May 26, 2007
Al-Qaeda in South Africa
Jonathan Schanzer, a former Treasury intelligence analyst, and director of policy for the Jewish Policy Center, writes in the Weekly Standard that South Africa is the newest home for worldwide terror groups. Schanzer notes these troubling developments:
- In May, South Africa's intelligence minister invited Ismail Haniyeh, Hamas member and prime minister of the Palestinian National Authority, to lead a delegation to South Africa.
- In June 2003, South Africa's deputy minister of foreign affairs, Aziz Pahad, met with representatives of Hezbollah.
- According to a U.S. intelligence estimate, al Qaeda leaders are operating throughout South Africa and are exploiting the country's banking system; South African passports are finding their way to al Qaeda operatives worldwide.
- In January 2007, the U.S. Treasury named two South African cousins--Junaid Dockrat and Farhad Dockrat--Specially Designated Global Terrorists for their support to al Qaeda and the Taliban.
The entire article is a must read, as Schanzer cites detailed evidence of extensive terror group and the South African government. In his words concerning the diplomatic row over the Dockrat cousins mentioned above,
Pretoria appears to have cast its lot with the two terror suspects, rather than the United States.

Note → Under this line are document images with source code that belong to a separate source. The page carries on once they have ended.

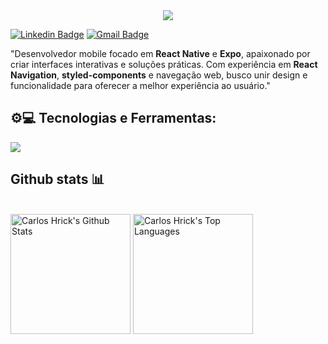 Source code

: <div align="center">
  <img src="https://user-images.githubusercontent.com/74038190/213910845-af37a709-8995-40d6-be59-724526e3c3d7.gif" />
</div>

[![Linkedin Badge](https://img.shields.io/badge/-LinkedIn-blue?style=flat-square&logo=Linkedin&logoColor=white&link=https://www.linkedin.com/in/carlos-henrique-souza-051366279/)](link=https://www.linkedin.com/in/carlos-henrique-souza-051366279/)
[![Gmail Badge](https://img.shields.io/badge/-Gmail-c14438?style=flat-square&logo=Gmail&logoColor=white&link=mailto:carlospessoal2801@gmail.com)](mailto:carlospessoal2801@gmail.com)

"Desenvolvedor mobile focado em **React Native** e **Expo**, apaixonado por criar interfaces interativas e soluções práticas. Com experiência em **React Navigation**, **styled-components** e navegação web, busco unir design e funcionalidade para oferecer a melhor experiência ao usuário."

## ⚙️💻 Tecnologias e Ferramentas:
<p align="left">
  <a href="https://skillicons.dev">
    <img src="https://skillicons.dev/icons?i=ts,js,react,html,css,powershell,nodejs,vscode,npm,bootstrap,arduino,androidstudio,postgres&perline=7">
   </a>
</p>




## Github stats 📊
  <br>
    <a href="https://github.com/anuraghazra/github-readme-stats"><img alt="Carlos Hrick's Github Stats" src="https://github-readme-stats.vercel.app/api/?username=carloshrick&show_icons=true&count_private=true&theme=defaul&hide_border=true&bg_color=ffffff00&title_color=fff&icon_color=4287f5&text_color=fff" height="192px"/></a>
  <a href="https://github.com/anuraghazra/github-readme-stats"><img alt="Carlos Hrick's Top Languages" src="https://github-readme-stats.vercel.app/api/top-langs/?username=carloshrick&langs_count=8&layout=compact&theme=default&hide_border=true&bg_color=ffffff00&title_color=fff&icon_color=4287f5&hide=Jupyter%20Notebook&text_color=fff" height="192px"/></a>
  <br/>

But after describing the detailed intelligence supporting his assertions, Schanzer soft-pedals the reasons for the South African government's alignment with terror groups. The history of the post-apartheid government is much more malevolent than most Americans realize. The African National Congress (ANC) has dominated the country's politics in the post-apartheid era and is often spoken of in neutral terms while given a pass in the international community for its efforts to "redress social injustice."
The ANC was labeled a terrorist group prior to 1990, but despite its mainstreaming in the 1994 transition government, it officially formed an alliance with the Congress of South African Trade Unions (COSATU) and the South African Communist Party (SACP), and defines itself as a "disciplined force of the left." This is simply whitewashing the fact that the ANC was and is the political arm of global socialists who have been on the march in Sub-Saharan Africa for decades.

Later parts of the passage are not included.